Here at Tortuga, the V3 project was all about getting more specific. Going more niche.

The Outbreaker backpack isn’t just a new product, it’s the next iteration of Tortuga as a company. For the launch, we redesigned our product line and website. Both are just the beginning.

The new site is meant to be a platform for our V3 strategy. We consider V3 to be a company change, not just a product change.

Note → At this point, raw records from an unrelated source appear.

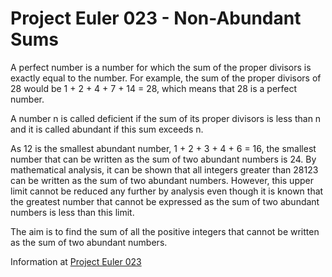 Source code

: # Project Euler 023 - Non-Abundant Sums

A perfect number is a number for which the sum of the proper divisors is exactly equal to the number.  For example, the sum of the proper divisors of 28 would be 1 + 2 + 4 + 7 + 14 = 28, which means that 28 is a perfect number.

A number n is called deficient if the sum of its proper divisors is less than n and it is called abundant if this sum exceeds n.

As 12 is the smallest abundant number, 1 + 2 + 3 + 4 + 6 = 16, the smallest number that can be written as the sum of two abundant numbers is 24.  By mathematical analysis, it can be shown that all integers greater than 28123 can be written as the sum of two abundant numbers.  However, this upper limit cannot be reduced any further by analysis even though it is known that the greatest number that cannot be expressed as the sum of two abundant numbers is less than this limit.

The aim is to find the sum of all the positive integers that cannot be written as the sum of two abundant numbers.

Information at [Project Euler 023](https://projecteuler.net/problem=23) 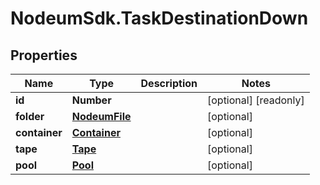 # NodeumSdk.TaskDestinationDown

## Properties

Name | Type | Description | Notes
------------ | ------------- | ------------- | -------------
**id** | **Number** |  | [optional] [readonly] 
**folder** | [**NodeumFile**](NodeumFile.md) |  | [optional] 
**container** | [**Container**](Container.md) |  | [optional] 
**tape** | [**Tape**](Tape.md) |  | [optional] 
**pool** | [**Pool**](Pool.md) |  | [optional] 


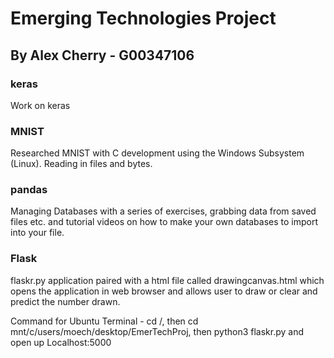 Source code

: # Emerging Technologies Project
## By Alex Cherry - G00347106

### keras
Work on keras

### MNIST
Researched MNIST with C development using the Windows Subsystem (Linux). Reading in files and bytes.

### pandas
Managing Databases with a series of exercises, grabbing data from saved files etc. and tutorial videos on how to make your own databases to import into your file.

### Flask
flaskr.py application paired with a html file called drawingcanvas.html which opens the application in web browser and allows user to draw or clear and predict the number drawn.

Command for Ubuntu Terminal - cd /, then cd mnt/c/users/moech/desktop/EmerTechProj, then python3 flaskr.py and open up Localhost:5000
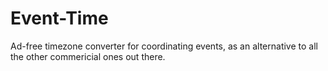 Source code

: # Event-Time

Ad-free timezone converter for coordinating events, as an alternative to all the other commericial ones out there. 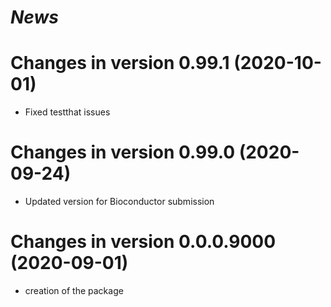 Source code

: # *News*

# Changes in version 0.99.1 (2020-10-01)

* Fixed testthat issues

# Changes in version 0.99.0 (2020-09-24)

* Updated version for Bioconductor submission

# Changes in version 0.0.0.9000 (2020-09-01)

* creation of the package
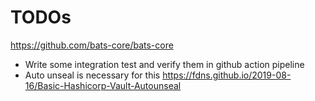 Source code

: # TODOs

<https://github.com/bats-core/bats-core>

- Write some integration test and verify them in github action pipeline
- Auto unseal is necessary for this <https://fdns.github.io/2019-08-16/Basic-Hashicorp-Vault-Autounseal>
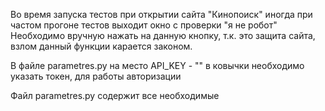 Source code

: Во время запуска тестов при открытии сайта "Кинопоиск" иногда при частом прогоне тестов выходит окно с проверки "я не робот" Необходимо вручную нажать на данную кнопку, т.к. это защита сайта, взлом данный функции карается законом.

В файле parametres.py на место API_KEY - "" в ковычки необходимо указать токен, для работы авторизации


Файл parametres.py содержит все необходимые 


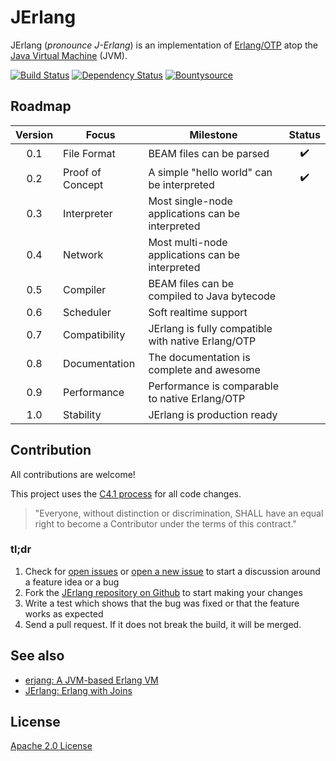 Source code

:# JErlang

JErlang (_pronounce J-Erlang_) is an implementation of [Erlang/OTP](https://github.com/erlang/otp) atop the [Java Virtual Machine](https://en.wikipedia.org/wiki/Java_virtual_machine) (JVM).

[![Build Status](https://img.shields.io/travis/jerlang/jerlang.svg?branch=master&style=flat)](https://travis-ci.org/jerlang/jerlang)
[![Dependency Status](https://www.versioneye.com/user/projects/55acc9853065350023000481/badge.svg?style=flat)](https://www.versioneye.com/user/projects/55acc9853065350023000481)
[![Bountysource](https://img.shields.io/bountysource/team/jerlang/activity.svg?style=flat)](https://www.bountysource.com/teams/jerlang)

## Roadmap

|Version|Focus           |Milestone                                         |Status|
|:-----:|----------------|--------------------------------------------------|:----:|
|0.1    |File Format     |BEAM files can be parsed                          |:heavy_check_mark:|
|0.2    |Proof of Concept|A simple "hello world" can be interpreted         |:heavy_check_mark:|
|0.3    |Interpreter     |Most single-node applications can be interpreted  ||
|0.4    |Network         |Most multi-node applications can be interpreted   ||
|0.5    |Compiler        |BEAM files can be compiled to Java bytecode       ||
|0.6    |Scheduler       |Soft realtime support                             ||
|0.7    |Compatibility   |JErlang is fully compatible with native Erlang/OTP||
|0.8    |Documentation   |The documentation is complete and awesome         ||
|0.9    |Performance     |Performance is comparable to native Erlang/OTP    ||
|1.0    |Stability       |JErlang is production ready                       ||

## Contribution

All contributions are welcome!

This project uses the [C4.1 process](http://rfc.zeromq.org/spec:22)
for all code changes.

> "Everyone, without distinction or discrimination,
> SHALL have an equal right to become a Contributor
> under the terms of this contract."

### tl;dr

1. Check for [open issues](https://github.com/jerlang/jerlang/issues) or
[open a new issue](https://github.com/jerlang/jerlang/issues/new) to start
a discussion around a feature idea or a bug
2. Fork the [JErlang repository on Github](https://github.com/jerlang/jerlang)
to start making your changes
3. Write a test which shows that the bug was fixed or that the feature works
as expected
4. Send a pull request. If it does not break the build, it will be merged.

## See also

* [erjang: A JVM-based Erlang VM](https://github.com/trifork/erjang)
* [JErlang: Erlang with Joins](http://www.doc.ic.ac.uk/~susan/jerlang/)

## License

[Apache 2.0 License](LICENSE)
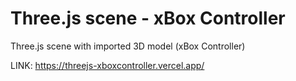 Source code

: # Three.js scene - xBox Controller

Three.js scene with imported 3D model (xBox Controller)

LINK: https://threejs-xboxcontroller.vercel.app/
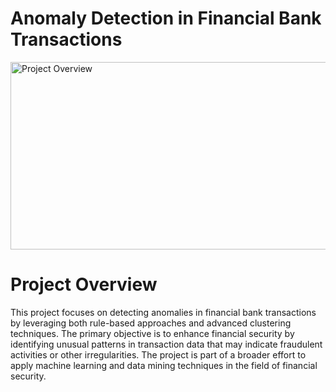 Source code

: # Anomaly Detection in Financial Bank Transactions
<img src="https://developer-blogs.nvidia.com/wp-content/uploads/2021/03/featured_img_devblogs-494.png" alt="Project Overview" width="600" height="300">


# Project Overview
This project focuses on detecting anomalies in financial bank transactions by leveraging both rule-based approaches and advanced clustering techniques. The primary objective is to enhance financial security by identifying unusual patterns in transaction data that may indicate fraudulent activities or other irregularities. The project is part of a broader effort to apply machine learning and data mining techniques in the field of financial security.
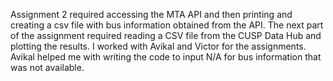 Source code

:Assignment 2 required accessing the MTA API and then printing and creating a csv file with bus information obtained from the API.
The next part of the assignment required reading a CSV file from the CUSP Data Hub and plotting the results. 
I worked with Avikal and Victor for the assignments. Avikal helped me with writing the code to input N/A for bus information that was not available.

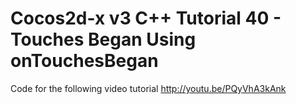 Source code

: Cocos2d-x v3 C++ Tutorial 40 - Touches Began Using onTouchesBegan
=================================================================

Code for the following video tutorial http://youtu.be/PQyVhA3kAnk
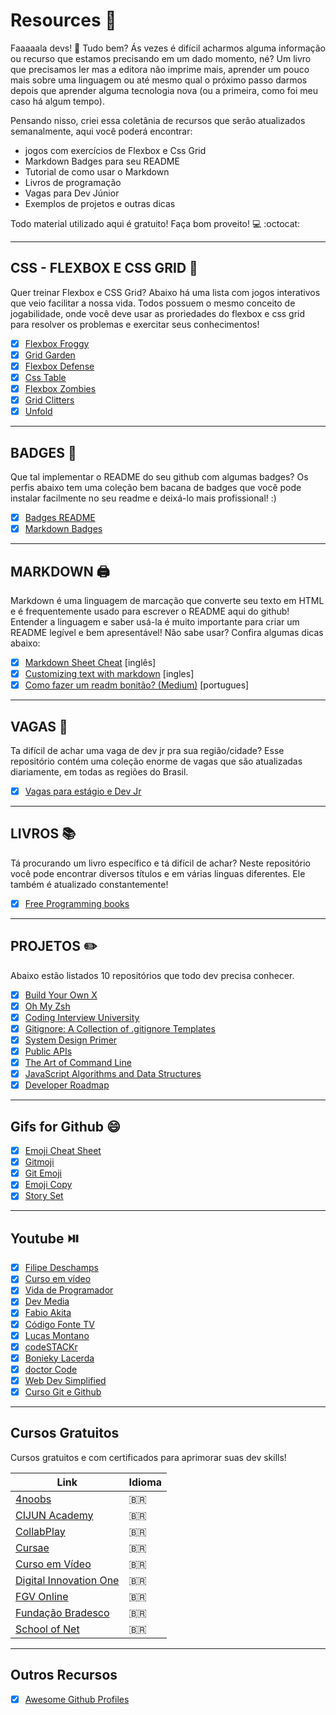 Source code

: # Resources 🚀

Faaaaala devs! 🤙  Tudo bem?
Ás vezes é difícil acharmos alguma informação ou recurso que estamos precisando em um dado momento, né? Um livro que precisamos ler mas a editora não imprime mais, aprender um pouco mais sobre uma linguagem ou até mesmo qual o próximo passo darmos depois que aprender alguma tecnologia nova (ou a primeira, como foi meu caso há algum tempo). 

Pensando nisso, criei essa coletânia de recursos que serão atualizados semanalmente, aqui você poderá encontrar:

* jogos com exercícios de Flexbox e Css Grid
* Markdown Badges para seu README
* Tutorial de como usar o Markdown
* Livros de programação
* Vagas para Dev Júnior
* Exemplos de projetos e outras dicas

Todo material utilizado aqui é gratuito! Faça bom proveito! 💻 :octocat:

---


## CSS - FLEXBOX E CSS GRID 🎨

Quer treinar Flexbox e CSS Grid? Abaixo há uma lista com jogos interativos
que veio facilitar a nossa vida. Todos possuem o mesmo conceito de jogabilidade, 
onde você deve usar as proriedades do flexbox e css grid para resolver os 
problemas e exercitar seus conhecimentos!

- [x] [Flexbox Froggy](https://flexboxfroggy.com/)
- [x] [Grid Garden](https://cssgridgarden.com/)
- [x] [Flexbox Defense](http://www.flexboxdefense.com/)
- [x] [Css Table](https://flukeout.github.io/)
- [x] [Flexbox Zombies](https://mastery.games/flexboxzombies/)
- [x] [Grid Clitters](https://gridcritters.com/)
- [x] [Unfold](https://rupl.github.io/unfold/)

---


## BADGES :speech_balloon:

Que tal implementar o README do seu github com algumas badges? Os perfis abaixo 
tem uma coleção bem bacana de badges que você pode instalar facilmente no seu 
readme e deixá-lo mais profissional! :)

- [x] [Badges README](https://github.com/alexandresanlim/Badges4-README.md-Profile)
- [x] [Markdown Badges](https://github.com/Ileriayo/markdown-badges)

---


## MARKDOWN :printer: 

Markdown é uma linguagem de marcação que converte seu texto em HTML e é 
frequentemente usado para escrever o README aqui do github! Entender a 
linguagem e saber usá-la é muito importante para criar um README legível e 
bem apresentável! Não sabe usar? Confira algumas dicas abaixo:


- [x] [Markdown Sheet Cheat](https://github.com/adam-p/markdown-here/wiki/Markdown-Cheatsheet#links) [inglês]
- [x] [Customizing text with markdown](https://help.smash.gg/en/articles/1987102-customizing-text-with-markdown) [ingles]
- [x] [Como fazer um readm bonitão? (Medium)](https://medium.com/@raullesteves/github-como-fazer-um-readme-md-bonit%C3%A3o-c85c8f154f8) [portugues]

---


## VAGAS :briefcase:

Ta difícil de achar uma vaga de dev jr pra sua região/cidade?
Esse repositório contém uma coleção enorme de vagas que são atualizadas 
diariamente, em todas as regiões do Brasil.

- [x] [Vagas para estágio e Dev Jr](https://github.com/alinebastos/vagas-junior-estagio)

---


## LIVROS :books:

Tá procurando um livro específico e tá difícil de achar? Neste repositório 
você pode encontrar diversos títulos e em várias linguas diferentes. Ele 
também é atualizado constantemente!

- [x] [Free Programming books](https://github.com/EbookFoundation/free-programming-books)

---


## PROJETOS :pencil2:

Abaixo estão listados 10 repositórios que todo dev precisa conhecer.

- [x] [Build Your Own X](https://github.com/danistefanovic/build-your-own-x)
- [x] [Oh My Zsh](https://github.com/ohmyzsh/ohmyzsh)
- [x] [Coding Interview University](https://github.com/jwasham/coding-interview-university)
- [x] [Gitignore: A Collection of .gitignore Templates](https://github.com/github/gitignore)
- [x] [System Design Primer](https://github.com/donnemartin/system-design-primer)
- [x] [Public APIs](https://github.com/public-apis/public-apis)
- [x] [The Art of Command Line](https://github.com/jlevy/the-art-of-command-line)
- [x] [JavaScript Algorithms and Data Structures](https://github.com/trekhleb/javascript-algorithms)
- [x] [Developer Roadmap](https://github.com/kamranahmedse/developer-roadmap)

---


## Gifs for Github :smile:

- [x] [Emoji Cheat Sheet](https://github.com/ikatyang/emoji-cheat-sheet)
- [x] [Gitmoji](https://gitmoji.dev/)
- [x] [Git Emoji](https://getemoji.com/)
- [x] [Emoji Copy](https://www.emojicopy.com/)
- [x] [Story Set](https://storyset.com/)

---


## Youtube :play_or_pause_button:

- [x] [Filipe Deschamps](https://www.youtube.com/channel/UCU5JicSrEM5A63jkJ2QvGYw)
- [x] [Curso em vídeo](https://www.youtube.com/user/cursosemvideo)
- [x] [Vida de Programador](https://www.youtube.com/user/ProgramadorREAL)
- [x] [Dev Media](https://www.youtube.com/channel/UClBrpNsTEFLbZDDMW1xiOaQ)
- [x] [Fabio Akita](https://www.youtube.com/user/AkitaOnRails)
- [x] [Código Fonte TV](https://www.youtube.com/user/codigofontetv)
- [x] [Lucas Montano](https://www.youtube.com/channel/UCyHOBY6IDZF9zOKJPou2Rgg)
- [x] [codeSTACKr](https://www.youtube.com/channel/UCDCHcqyeQgJ-jVSd6VJkbCw)
- [x] [Bonieky Lacerda](https://www.youtube.com/user/bonieky)
- [x] [doctor Code](https://www.youtube.com/channel/UCCkjYARLbR1ws4_lMuvJ2vg)
- [x] [Web Dev Simplified](https://www.youtube.com/channel/UCFbNIlppjAuEX4znoulh0Cw)
- [x] [Curso Git e Github](https://www.youtube.com/playlist?list=PLHz_AreHm4dm7ZULPAmadvNhH6vk9oNZA)

---


## Cursos Gratuitos

Cursos gratuitos e com certificados para aprimorar suas dev skills!


|   Link   |    Idioma    |
|----------|--------------|
|[4noobs](https://github.com/he4rt/4noobs)| :brazil: |
|[CIJUN Academy](https://cijun.sp.gov.br/academy/) | :brazil: |
|[CollabPlay](https://collabplay.online/br/)  | :brazil:  |
|[Cursae](https://www.cursae.com.br/) | :brazil:  |
|[Curso em Vídeo](https://https//www.cursoemvideo.com/) | :brazil:  |
|[Digital Innovation One](https://web.digitalinnovation.one/browse) | :brazil:  |
|[FGV Online](https://www5.fgv.br/fgvonline/Cursos/Gratuitos/?goback=%2Egde_1876153_member_208379733) | :brazil:  |
|[Fundação Bradesco](https://www.ev.org.br/)  | :brazil:  |
|[School of Net](https://www.schoolofnet.com/cursos/gratuitos)  |   :brazil:  |

---


## Outros Recursos

- [x] [Awesome Github Profiles](https://github.com/abhisheknaiidu/awesome-github-profile-readme)

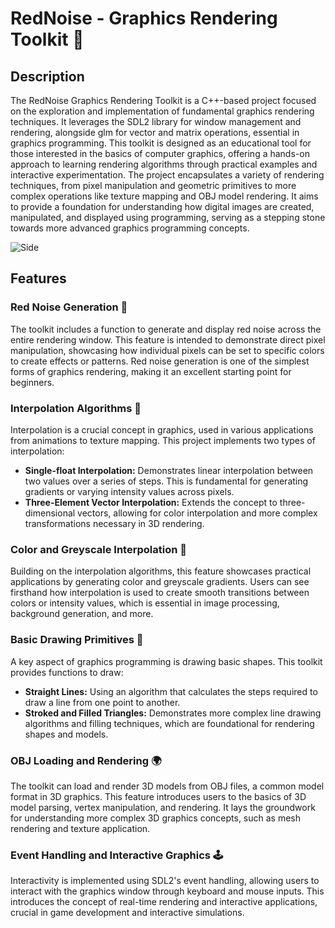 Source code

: # RedNoise - Graphics Rendering Toolkit 🎨 

## Description

The RedNoise Graphics Rendering Toolkit is a C++-based project focused on the exploration and implementation of fundamental graphics rendering techniques. It leverages the SDL2 library for window management and rendering, alongside glm for vector and matrix operations, essential in graphics programming. This toolkit is designed as an educational tool for those interested in the basics of computer graphics, offering a hands-on approach to learning rendering algorithms through practical examples and interactive experimentation. The project encapsulates a variety of rendering techniques, from pixel manipulation and geometric primitives to more complex operations like texture mapping and OBJ model rendering. It aims to provide a foundation for understanding how digital images are created, manipulated, and displayed using programming, serving as a stepping stone towards more advanced graphics programming concepts.

![Side](https://github.com/user-attachments/assets/44b6f3c2-e708-4f0d-8958-bcf2c3ad354e)

## Features

### Red Noise Generation 🌟

The toolkit includes a function to generate and display red noise across the entire rendering window. This feature is intended to demonstrate direct pixel manipulation, showcasing how individual pixels can be set to specific colors to create effects or patterns. Red noise generation is one of the simplest forms of graphics rendering, making it an excellent starting point for beginners.

### Interpolation Algorithms 📏

Interpolation is a crucial concept in graphics, used in various applications from animations to texture mapping. This project implements two types of interpolation:

- **Single-float Interpolation:** Demonstrates linear interpolation between two values over a series of steps. This is fundamental for generating gradients or varying intensity values across pixels.
- **Three-Element Vector Interpolation:** Extends the concept to three-dimensional vectors, allowing for color interpolation and more complex transformations necessary in 3D rendering.

### Color and Greyscale Interpolation 🌈

Building on the interpolation algorithms, this feature showcases practical applications by generating color and greyscale gradients. Users can see firsthand how interpolation is used to create smooth transitions between colors or intensity values, which is essential in image processing, background generation, and more.

### Basic Drawing Primitives 📐

A key aspect of graphics programming is drawing basic shapes. This toolkit provides functions to draw:

- **Straight Lines:** Using an algorithm that calculates the steps required to draw a line from one point to another.
- **Stroked and Filled Triangles:** Demonstrates more complex line drawing algorithms and filling techniques, which are foundational for rendering shapes and models.

### OBJ Loading and Rendering 🌍

The toolkit can load and render 3D models from OBJ files, a common model format in 3D graphics. This feature introduces users to the basics of 3D model parsing, vertex manipulation, and rendering. It lays the groundwork for understanding more complex 3D graphics concepts, such as mesh rendering and texture application.

### Event Handling and Interactive Graphics 🕹️

Interactivity is implemented using SDL2's event handling, allowing users to interact with the graphics window through keyboard and mouse inputs. This introduces the concept of real-time rendering and interactive applications, crucial in game development and interactive simulations.

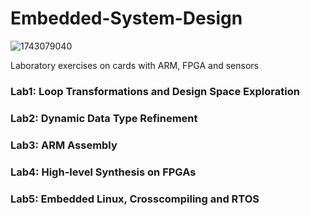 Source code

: # Embedded-System-Design
![1743079040](https://user-images.githubusercontent.com/50949470/111877921-459a7f80-89ae-11eb-9b37-f1da66bf4ecd.jpg)

Laboratory exercises on cards with ARM, FPGA and sensors
### Lab1: Loop Transformations and Design Space Exploration
### Lab2: Dynamic Data Type Refinement
### Lab3: ARM Assembly
### Lab4: High-level Synthesis on FPGAs
### Lab5: Embedded Linux, Crosscompiling and RTOS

The Outbreaker backpack appears to be an updated version of the Tortuga Backpack (aka V2) but is just the first step of a larger strategy.

The V2 Strategy

Our V2 line included two luggage-sized backpacks: the Tortuga and the Air, along with accessories including a daypack, rain covers, and packing cubes.

Together, the V2 line was a solid collection of products that worked well together.

While re-reading The 22 Immutable Laws of Marketing, I’ve been thinking about the laws in the context of our previous and current strategies.

The Law of the Category: If you can’t be first in a category, set up a new category you can be first in.

Our goal with the company and the first product was to create the “travel backpack” category. Mission accomplished.

What’s changing?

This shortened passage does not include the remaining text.